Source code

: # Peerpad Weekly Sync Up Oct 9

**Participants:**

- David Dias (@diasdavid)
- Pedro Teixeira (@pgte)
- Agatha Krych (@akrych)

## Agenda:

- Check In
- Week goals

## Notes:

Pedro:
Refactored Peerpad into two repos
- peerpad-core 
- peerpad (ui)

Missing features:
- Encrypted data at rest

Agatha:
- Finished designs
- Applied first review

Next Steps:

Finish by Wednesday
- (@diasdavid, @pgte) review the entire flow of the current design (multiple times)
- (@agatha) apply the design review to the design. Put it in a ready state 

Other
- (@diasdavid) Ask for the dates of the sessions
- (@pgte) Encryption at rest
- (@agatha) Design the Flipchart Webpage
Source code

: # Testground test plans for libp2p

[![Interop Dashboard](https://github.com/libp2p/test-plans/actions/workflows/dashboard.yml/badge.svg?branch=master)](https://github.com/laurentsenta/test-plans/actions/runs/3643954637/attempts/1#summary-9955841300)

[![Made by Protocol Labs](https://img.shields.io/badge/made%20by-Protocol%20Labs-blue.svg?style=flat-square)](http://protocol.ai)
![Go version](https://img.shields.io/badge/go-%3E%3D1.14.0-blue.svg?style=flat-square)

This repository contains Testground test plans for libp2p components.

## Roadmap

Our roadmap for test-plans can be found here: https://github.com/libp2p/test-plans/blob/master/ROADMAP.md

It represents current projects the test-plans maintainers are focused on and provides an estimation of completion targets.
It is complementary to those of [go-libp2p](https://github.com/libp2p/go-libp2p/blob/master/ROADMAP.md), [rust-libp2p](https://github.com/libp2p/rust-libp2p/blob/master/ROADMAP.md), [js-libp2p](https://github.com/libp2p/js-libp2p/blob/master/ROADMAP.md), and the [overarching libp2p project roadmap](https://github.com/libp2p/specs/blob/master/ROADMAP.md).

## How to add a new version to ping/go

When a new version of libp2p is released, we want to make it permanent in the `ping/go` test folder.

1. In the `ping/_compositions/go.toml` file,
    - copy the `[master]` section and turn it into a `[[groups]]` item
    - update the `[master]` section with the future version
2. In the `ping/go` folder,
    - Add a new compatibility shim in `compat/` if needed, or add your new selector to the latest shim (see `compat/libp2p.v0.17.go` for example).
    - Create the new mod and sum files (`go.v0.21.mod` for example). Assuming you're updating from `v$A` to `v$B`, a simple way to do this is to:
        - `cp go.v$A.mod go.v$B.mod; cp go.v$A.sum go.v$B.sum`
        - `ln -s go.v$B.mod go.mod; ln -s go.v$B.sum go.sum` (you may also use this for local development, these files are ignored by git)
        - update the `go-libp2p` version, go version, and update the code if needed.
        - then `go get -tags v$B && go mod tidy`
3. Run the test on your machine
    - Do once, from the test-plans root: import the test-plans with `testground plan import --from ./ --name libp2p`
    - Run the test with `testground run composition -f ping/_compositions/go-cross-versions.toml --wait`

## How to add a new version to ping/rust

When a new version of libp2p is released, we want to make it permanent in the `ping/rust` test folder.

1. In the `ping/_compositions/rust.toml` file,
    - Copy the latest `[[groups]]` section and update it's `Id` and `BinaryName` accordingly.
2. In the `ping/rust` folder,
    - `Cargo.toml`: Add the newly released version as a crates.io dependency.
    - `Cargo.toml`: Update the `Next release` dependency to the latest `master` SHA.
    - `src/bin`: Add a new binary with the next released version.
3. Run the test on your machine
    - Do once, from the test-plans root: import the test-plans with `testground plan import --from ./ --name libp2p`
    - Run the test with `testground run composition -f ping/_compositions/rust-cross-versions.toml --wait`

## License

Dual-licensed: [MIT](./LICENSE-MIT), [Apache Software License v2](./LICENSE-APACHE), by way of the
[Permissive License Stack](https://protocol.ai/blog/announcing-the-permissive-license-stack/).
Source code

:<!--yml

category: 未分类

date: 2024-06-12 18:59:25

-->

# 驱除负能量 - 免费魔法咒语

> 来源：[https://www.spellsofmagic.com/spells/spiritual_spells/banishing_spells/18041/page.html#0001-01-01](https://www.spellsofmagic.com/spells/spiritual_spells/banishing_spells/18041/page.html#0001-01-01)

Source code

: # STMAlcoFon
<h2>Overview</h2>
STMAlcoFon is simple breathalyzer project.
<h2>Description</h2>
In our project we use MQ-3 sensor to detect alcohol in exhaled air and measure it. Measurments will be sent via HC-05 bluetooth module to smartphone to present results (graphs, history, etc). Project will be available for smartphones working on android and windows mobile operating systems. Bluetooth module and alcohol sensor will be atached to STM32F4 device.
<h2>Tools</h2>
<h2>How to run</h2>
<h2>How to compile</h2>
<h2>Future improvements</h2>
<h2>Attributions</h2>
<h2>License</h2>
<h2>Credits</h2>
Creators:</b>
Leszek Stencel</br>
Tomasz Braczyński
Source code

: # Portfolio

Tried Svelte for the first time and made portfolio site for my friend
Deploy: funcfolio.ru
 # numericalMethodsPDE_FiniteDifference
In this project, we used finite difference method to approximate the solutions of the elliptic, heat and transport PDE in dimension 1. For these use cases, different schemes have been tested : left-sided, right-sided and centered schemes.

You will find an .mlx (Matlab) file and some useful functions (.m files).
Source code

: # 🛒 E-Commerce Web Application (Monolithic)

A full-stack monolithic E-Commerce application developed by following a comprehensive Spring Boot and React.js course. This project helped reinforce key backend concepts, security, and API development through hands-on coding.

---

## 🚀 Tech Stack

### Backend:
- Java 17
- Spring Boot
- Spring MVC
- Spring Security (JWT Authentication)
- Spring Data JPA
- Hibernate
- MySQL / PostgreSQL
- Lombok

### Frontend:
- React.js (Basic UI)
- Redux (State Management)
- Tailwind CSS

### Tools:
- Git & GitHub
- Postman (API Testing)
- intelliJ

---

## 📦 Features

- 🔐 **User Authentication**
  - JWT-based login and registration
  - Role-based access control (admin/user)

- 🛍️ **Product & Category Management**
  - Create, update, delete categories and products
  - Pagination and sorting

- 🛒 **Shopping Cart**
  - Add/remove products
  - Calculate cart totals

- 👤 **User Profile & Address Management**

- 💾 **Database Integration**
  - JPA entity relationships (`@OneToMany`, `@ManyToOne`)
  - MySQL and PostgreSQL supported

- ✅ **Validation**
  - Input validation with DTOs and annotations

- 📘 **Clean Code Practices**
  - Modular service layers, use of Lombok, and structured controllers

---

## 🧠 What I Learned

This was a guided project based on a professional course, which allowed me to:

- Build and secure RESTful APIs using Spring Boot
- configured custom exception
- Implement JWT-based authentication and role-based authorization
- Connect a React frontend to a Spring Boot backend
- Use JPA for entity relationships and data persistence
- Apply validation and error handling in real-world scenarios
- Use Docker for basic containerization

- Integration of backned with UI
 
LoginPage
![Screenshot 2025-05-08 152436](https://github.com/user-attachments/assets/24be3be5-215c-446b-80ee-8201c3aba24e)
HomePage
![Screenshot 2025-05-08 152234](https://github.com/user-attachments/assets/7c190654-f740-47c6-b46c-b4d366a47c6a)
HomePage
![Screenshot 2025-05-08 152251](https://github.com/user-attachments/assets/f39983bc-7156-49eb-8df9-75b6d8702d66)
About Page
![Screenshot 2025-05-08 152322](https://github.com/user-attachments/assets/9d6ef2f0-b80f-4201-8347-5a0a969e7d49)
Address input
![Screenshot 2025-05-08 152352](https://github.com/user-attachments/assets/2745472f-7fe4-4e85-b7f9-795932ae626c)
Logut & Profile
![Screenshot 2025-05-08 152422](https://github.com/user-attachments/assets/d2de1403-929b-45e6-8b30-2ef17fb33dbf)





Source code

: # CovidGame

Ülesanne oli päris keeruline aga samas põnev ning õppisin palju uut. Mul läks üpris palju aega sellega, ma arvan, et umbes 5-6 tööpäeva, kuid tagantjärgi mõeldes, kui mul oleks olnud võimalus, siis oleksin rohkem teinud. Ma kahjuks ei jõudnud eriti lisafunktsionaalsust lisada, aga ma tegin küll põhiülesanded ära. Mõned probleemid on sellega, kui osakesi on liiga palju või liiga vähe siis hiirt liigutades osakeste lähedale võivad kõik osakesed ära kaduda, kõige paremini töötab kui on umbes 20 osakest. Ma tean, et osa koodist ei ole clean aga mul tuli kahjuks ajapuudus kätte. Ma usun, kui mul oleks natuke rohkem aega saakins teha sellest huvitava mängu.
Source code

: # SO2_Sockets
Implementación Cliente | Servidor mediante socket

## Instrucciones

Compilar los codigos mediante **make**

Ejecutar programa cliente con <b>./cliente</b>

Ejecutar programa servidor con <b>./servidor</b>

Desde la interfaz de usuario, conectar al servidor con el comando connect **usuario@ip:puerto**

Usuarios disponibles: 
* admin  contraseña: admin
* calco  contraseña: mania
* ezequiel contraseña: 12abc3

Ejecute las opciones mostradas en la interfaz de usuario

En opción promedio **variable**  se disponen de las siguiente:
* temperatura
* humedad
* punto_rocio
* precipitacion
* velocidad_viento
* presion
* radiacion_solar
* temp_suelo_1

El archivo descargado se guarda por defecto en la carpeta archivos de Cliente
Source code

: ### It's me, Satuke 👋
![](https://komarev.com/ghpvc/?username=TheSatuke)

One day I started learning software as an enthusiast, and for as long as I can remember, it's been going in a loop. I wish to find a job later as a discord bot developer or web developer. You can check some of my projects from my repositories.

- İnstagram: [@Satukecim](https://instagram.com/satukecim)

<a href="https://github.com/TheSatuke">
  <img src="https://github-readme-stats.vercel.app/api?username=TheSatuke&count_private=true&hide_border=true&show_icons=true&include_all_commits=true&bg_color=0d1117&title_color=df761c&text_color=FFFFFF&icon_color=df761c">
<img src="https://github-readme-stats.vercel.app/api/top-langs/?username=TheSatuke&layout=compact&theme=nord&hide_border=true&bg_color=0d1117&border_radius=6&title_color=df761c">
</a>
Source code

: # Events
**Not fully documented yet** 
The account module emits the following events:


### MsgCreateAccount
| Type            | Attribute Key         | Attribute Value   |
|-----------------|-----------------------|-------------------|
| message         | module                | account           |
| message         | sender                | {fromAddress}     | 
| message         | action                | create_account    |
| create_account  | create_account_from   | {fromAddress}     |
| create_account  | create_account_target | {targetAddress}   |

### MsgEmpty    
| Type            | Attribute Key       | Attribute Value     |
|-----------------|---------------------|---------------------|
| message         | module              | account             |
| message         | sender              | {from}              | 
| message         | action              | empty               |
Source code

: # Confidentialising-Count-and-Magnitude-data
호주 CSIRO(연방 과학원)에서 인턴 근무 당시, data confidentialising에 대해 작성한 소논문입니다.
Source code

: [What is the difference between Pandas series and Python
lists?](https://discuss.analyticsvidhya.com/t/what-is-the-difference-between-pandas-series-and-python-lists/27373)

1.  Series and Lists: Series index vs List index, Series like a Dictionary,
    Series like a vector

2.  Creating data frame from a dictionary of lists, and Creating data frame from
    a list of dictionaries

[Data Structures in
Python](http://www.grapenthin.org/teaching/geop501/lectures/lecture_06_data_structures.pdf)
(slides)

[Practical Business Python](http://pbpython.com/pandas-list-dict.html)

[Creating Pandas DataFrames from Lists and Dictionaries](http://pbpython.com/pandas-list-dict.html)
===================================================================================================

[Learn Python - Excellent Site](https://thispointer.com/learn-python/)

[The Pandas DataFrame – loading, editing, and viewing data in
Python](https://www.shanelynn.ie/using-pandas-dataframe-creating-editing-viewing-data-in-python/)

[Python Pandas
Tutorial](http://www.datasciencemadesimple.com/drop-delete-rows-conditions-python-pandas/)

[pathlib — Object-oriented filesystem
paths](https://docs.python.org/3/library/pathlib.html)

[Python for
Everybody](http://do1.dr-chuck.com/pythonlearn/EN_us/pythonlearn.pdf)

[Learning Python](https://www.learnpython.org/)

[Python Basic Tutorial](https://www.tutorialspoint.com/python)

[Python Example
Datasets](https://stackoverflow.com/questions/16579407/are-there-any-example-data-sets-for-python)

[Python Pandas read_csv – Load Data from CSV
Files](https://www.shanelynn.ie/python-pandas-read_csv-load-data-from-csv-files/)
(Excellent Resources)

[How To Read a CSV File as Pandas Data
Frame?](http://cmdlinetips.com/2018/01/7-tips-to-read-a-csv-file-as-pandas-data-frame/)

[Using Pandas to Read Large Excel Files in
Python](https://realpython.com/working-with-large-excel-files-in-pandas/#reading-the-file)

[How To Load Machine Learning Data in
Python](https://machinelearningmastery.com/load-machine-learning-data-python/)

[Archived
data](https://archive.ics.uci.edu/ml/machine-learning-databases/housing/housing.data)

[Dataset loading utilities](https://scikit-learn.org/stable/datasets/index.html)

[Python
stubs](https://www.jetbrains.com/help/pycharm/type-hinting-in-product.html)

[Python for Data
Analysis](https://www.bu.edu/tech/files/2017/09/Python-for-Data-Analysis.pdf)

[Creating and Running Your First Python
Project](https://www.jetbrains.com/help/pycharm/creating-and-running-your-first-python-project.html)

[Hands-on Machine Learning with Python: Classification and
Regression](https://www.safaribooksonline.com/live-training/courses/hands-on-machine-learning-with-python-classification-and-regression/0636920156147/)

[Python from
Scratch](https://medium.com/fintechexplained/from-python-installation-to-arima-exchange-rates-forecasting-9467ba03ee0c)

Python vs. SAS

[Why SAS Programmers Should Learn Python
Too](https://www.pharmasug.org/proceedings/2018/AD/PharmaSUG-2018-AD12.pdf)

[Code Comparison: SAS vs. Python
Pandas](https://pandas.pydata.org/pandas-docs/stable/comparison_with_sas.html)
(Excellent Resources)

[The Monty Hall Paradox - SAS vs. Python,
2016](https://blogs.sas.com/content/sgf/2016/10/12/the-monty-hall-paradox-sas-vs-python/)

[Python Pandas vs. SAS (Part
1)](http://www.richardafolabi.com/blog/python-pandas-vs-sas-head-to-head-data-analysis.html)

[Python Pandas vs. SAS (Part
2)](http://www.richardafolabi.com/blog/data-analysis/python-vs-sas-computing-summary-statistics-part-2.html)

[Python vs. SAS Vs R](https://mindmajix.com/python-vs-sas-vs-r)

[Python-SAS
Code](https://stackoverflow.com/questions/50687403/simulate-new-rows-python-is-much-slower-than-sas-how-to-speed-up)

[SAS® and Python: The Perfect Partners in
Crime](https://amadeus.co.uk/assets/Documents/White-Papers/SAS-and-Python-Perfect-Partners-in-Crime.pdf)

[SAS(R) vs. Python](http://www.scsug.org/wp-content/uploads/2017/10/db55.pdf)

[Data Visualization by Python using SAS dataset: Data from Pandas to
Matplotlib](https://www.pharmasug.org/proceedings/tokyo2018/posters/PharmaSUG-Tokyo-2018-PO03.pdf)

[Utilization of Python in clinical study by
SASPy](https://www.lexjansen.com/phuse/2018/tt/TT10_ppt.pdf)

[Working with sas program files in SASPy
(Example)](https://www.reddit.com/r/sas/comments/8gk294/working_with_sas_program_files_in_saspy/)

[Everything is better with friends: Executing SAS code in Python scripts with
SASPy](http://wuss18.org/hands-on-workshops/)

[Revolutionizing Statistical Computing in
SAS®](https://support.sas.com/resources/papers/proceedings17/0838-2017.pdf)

────────────────

▶ [Your goal] Each line in the listing above that contains "development" should be copied.

▶ [Written response]
        - `ln -s go.v$B.mod go.mod; ln -s go.v$B.sum go.sum` (you may also use this for local development, these files are ignored by git)
A full-stack monolithic E-Commerce application developed by following a comprehensive Spring Boot and React.js course. This project helped reinforce key backend concepts, security, and API development through hands-on coding.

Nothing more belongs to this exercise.